(Plain-text document sources)
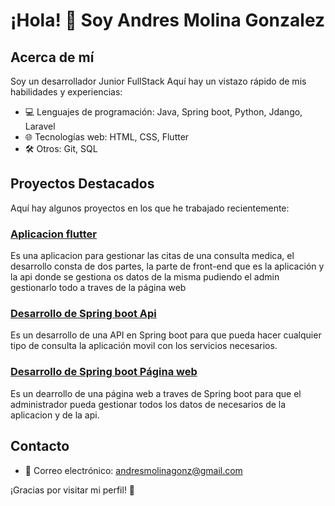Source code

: # ¡Hola! 👋 Soy Andres Molina Gonzalez

## Acerca de mí
Soy un desarrollador Junior FullStack Aquí hay un vistazo rápido de mis habilidades y experiencias:

- 💻 Lenguajes de programación: Java, Spring boot, Python, Jdango, Laravel
- 🌐 Tecnologías web: HTML, CSS, Flutter
- 🛠️ Otros: Git, SQL

## Proyectos Destacados
Aquí hay algunos proyectos en los que he trabajado recientemente:

### [Aplicacion flutter](https://github.com/AndriuuU/ProyectConsultaAPI/tree/main/consulta_dermatologica)
Es una aplicacion para gestionar las citas de una consulta medica, el desarrollo consta de dos partes, la parte de front-end que es la aplicación y la api donde se gestiona os datos de la misma pudiendo el admin gestionarlo todo a traves de la página web

### [Desarrollo de Spring boot Api](https://github.com/AndriuuU/ProyectConsultaAPI/tree/main/SpringApiConsulta)
Es un desarrollo de una API en Spring boot para que pueda hacer cualquier tipo de consulta la aplicación movil con los servicios necesarios.

### [Desarrollo de Spring boot Página web](https://github.com/AndriuuU/ProyectConsultasWeb)
Es un dearrollo de una página web a traves de Spring boot para que el administrador pueda gestionar todos los datos de necesarios de la aplicacion y de la api.

<!--
## Estadísticas de GitHub
![Estadísticas de GitHub](https://github-readme-stats.vercel.app/api?username=AndriuuU&show_icons=true&theme=radical)
-->

## Contacto
- 📧 Correo electrónico: andresmolinagonz@gmail.com

¡Gracias por visitar mi perfil! 👀
<!--
**AndriuuU/AndriuuU** is a ✨ _special_ ✨ repository because its `README.md` (this file) appears on your GitHub profile.

Here are some ideas to get you started:

- 🔭 I’m currently working on ...
- 🌱 I’m currently learning ...
- 👯 I’m looking to collaborate on ...
- 🤔 I’m looking for help with ...
- 💬 Ask me about ...
- 📫 How to reach me: ...
- 😄 Pronouns: ...
- ⚡ Fun fact: ...
-->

* Work to complete:
Every line of the entries that includes "tree" must be copied into the answer.

* Output of the exercise:
### [Aplicacion flutter](https://github.com/AndriuuU/ProyectConsultaAPI/tree/main/consulta_dermatologica)
### [Desarrollo de Spring boot Api](https://github.com/AndriuuU/ProyectConsultaAPI/tree/main/SpringApiConsulta)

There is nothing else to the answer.